91% Of 15-Year-Olds Going To Schools In India, Shows Report

According to the findings, the number of children attending private schools marginally increased from 35 per cent in 2009 to 37 per cent in 2016.

New Delhi: Around 91 per cent of 15-year-olds were enrolled in secondary schools in 2016, up from 78 per cent in 2009, a report revealed on Tuesday.

The report indicated that the increase in enrolment was particularly significant for girls — with 90 per cent of 15-year-old girls enrolled in 2016 (compared with 74 per cent in 2009) — and backward class (BC) students, with and 91 per cent of them enrolled (compared with 76 per cent in 2009).

These are the preliminary findings of not-for-profit Young Lives’ longitudinal research on social indicators.

According to the findings, the number of children attending private schools marginally increased from 35 per cent in 2009 to 37 per cent in 2016.

“The private school enrolment in 2016 remains biased towards boys (41 per cent), other castes (62 per cent), and urban children (64 per cent),” the report said.

At the launch event, NITI Aayog CEO Amitabh Kant said, “We will very closely examine the findings and will take this further to learn the lessons and make policy changes based on this study.”

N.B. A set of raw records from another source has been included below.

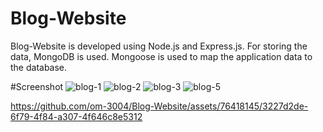 # Blog-Website
Blog-Website is developed using Node.js and Express.js. For storing the data, MongoDB is used. Mongoose is used to map the application data to the database.

#Screenshot
![blog-1](https://github.com/om-3004/Blog-Website/assets/76418145/0025a210-67de-4036-8ee8-d9dc48e9cf9c)
![blog-2](https://github.com/om-3004/Blog-Website/assets/76418145/0c07703d-04b0-4aaf-bc49-51ebccf2f214)
![blog-3](https://github.com/om-3004/Blog-Website/assets/76418145/0472d690-520c-420c-b95e-91bddf15b46c)
![blog-5](https://github.com/om-3004/Blog-Website/assets/76418145/dd53bcbd-d18c-4192-9cf8-f180d7fd2041)

https://github.com/om-3004/Blog-Website/assets/76418145/3227d2de-6f79-4f84-a307-4f646c8e5312

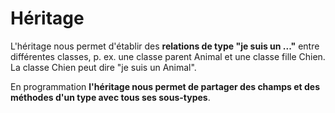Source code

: # Héritage

L'héritage nous permet d'établir des **relations de type "je suis un ..."** entre différentes classes, p. ex. une classe parent Animal et une classe fille Chien. La classe Chien peut dire "je suis un Animal". 

En programmation **l'héritage nous permet de partager des champs et des méthodes d'un type avec tous ses sous-types**.


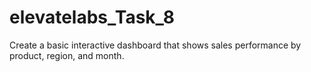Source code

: # elevatelabs_Task_8
Create a basic interactive dashboard that shows sales performance by product, region, and month.
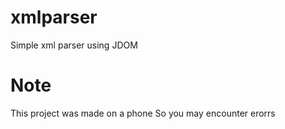 # xmlparser
Simple xml parser using JDOM

# Note
This project was made on a phone
So you may encounter erorrs
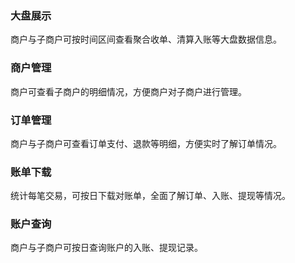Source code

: ### 大盘展示
商户与子商户可按时间区间查看聚合收单、清算入账等大盘数据信息。

### 商户管理
商户可查看子商户的明细情况，方便商户对子商户进行管理。

### 订单管理
商户与子商户可查看订单支付、退款等明细，方便实时了解订单情况。

### 账单下载
统计每笔交易，可按日下载对账单，全面了解订单、入账、提现等情况。

### 账户查询
商户与子商户可按日查询账户的入账、提现记录。
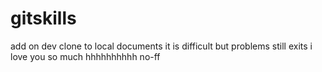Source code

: # gitskills
add on dev clone to local documents
it is difficult
but problems still exits
i love you so much
hhhhhhhhhh
no-ff
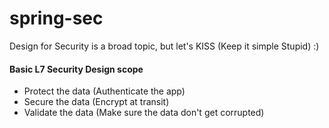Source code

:# spring-sec

Design for Security is a broad topic, but let's KISS (Keep it simple Stupid) :)

#### Basic L7 Security Design scope

* Protect the data (Authenticate the app)
* Secure the data (Encrypt at transit)
* Validate the data (Make sure the data don't get corrupted)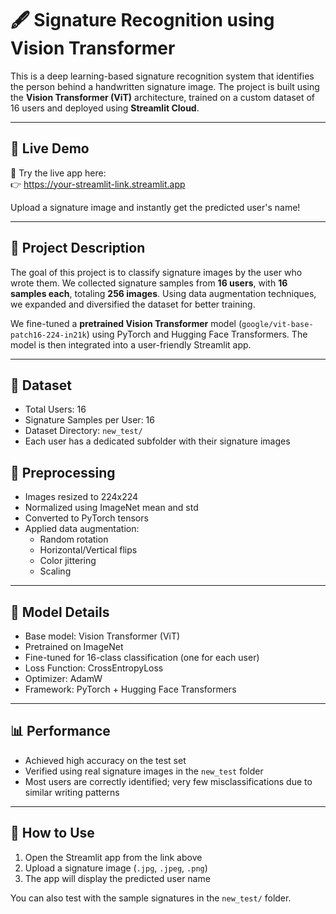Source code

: # 🖋️ Signature Recognition using Vision Transformer

This is a deep learning-based signature recognition system that identifies the person behind a handwritten signature image. The project is built using the **Vision Transformer (ViT)** architecture, trained on a custom dataset of 16 users and deployed using **Streamlit Cloud**.

---

## 🚀 Live Demo

🎯 Try the live app here:  
👉 [https://your-streamlit-link.streamlit.app  ](https://signature-classification-hbkjpqtefgn9tqkwgspqhf.streamlit.app/)


Upload a signature image and instantly get the predicted user's name!

---

## 📖 Project Description

The goal of this project is to classify signature images by the user who wrote them. We collected signature samples from **16 users**, with **16 samples each**, totaling **256 images**. Using data augmentation techniques, we expanded and diversified the dataset for better training.

We fine-tuned a **pretrained Vision Transformer** model (`google/vit-base-patch16-224-in21k`) using PyTorch and Hugging Face Transformers. The model is then integrated into a user-friendly Streamlit app.

---

## 📁 Dataset

- Total Users: 16
- Signature Samples per User: 16
- Dataset Directory: `new_test/`
- Each user has a dedicated subfolder with their signature images

## 🔄 Preprocessing

- Images resized to 224x224
- Normalized using ImageNet mean and std
- Converted to PyTorch tensors
- Applied data augmentation:
  - Random rotation
  - Horizontal/Vertical flips
  - Color jittering
  - Scaling

---

## 🧠 Model Details

- Base model: Vision Transformer (ViT)
- Pretrained on ImageNet
- Fine-tuned for 16-class classification (one for each user)
- Loss Function: CrossEntropyLoss
- Optimizer: AdamW
- Framework: PyTorch + Hugging Face Transformers

---

## 📊 Performance

- Achieved high accuracy on the test set
- Verified using real signature images in the `new_test` folder
- Most users are correctly identified; very few misclassifications due to similar writing patterns

---

## 🧪 How to Use

1. Open the Streamlit app from the link above
2. Upload a signature image (`.jpg`, `.jpeg`, `.png`)
3. The app will display the predicted user name

You can also test with the sample signatures in the `new_test/` folder.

While sharing the key findings from longitudinal study, Renu Singh, Country Director of Young Lives India, said that despite significant economic growth, over one quarter of our cohort of 15-year-olds continued to suffer from stunting (28 per cent).

“There has been a positive increment in enrolment over time, with 91 per cent of children enrolled in school at the age of 15, compared to 78 per cent of 15-year-olds in 2009 with the biggest increase of enrolment seen among girls and poorest households.

“However, learning levels have showed no improvement, and is a matter of concern,” she said.

Ms Singh further said, “At 22, we find that 61 per cent of the 22-year-olds engaged in both agricultural and non-agricultural work, 56 per cent women married and only 16 per cent were still studying. Gender inequity in access to technology is also an area that needs to be addressed.”

Young Lives’ work spans 15 years following 3,000 children in India. It follows a life course perspective and covers various stages of development infancy, adolescence and transition into adulthood.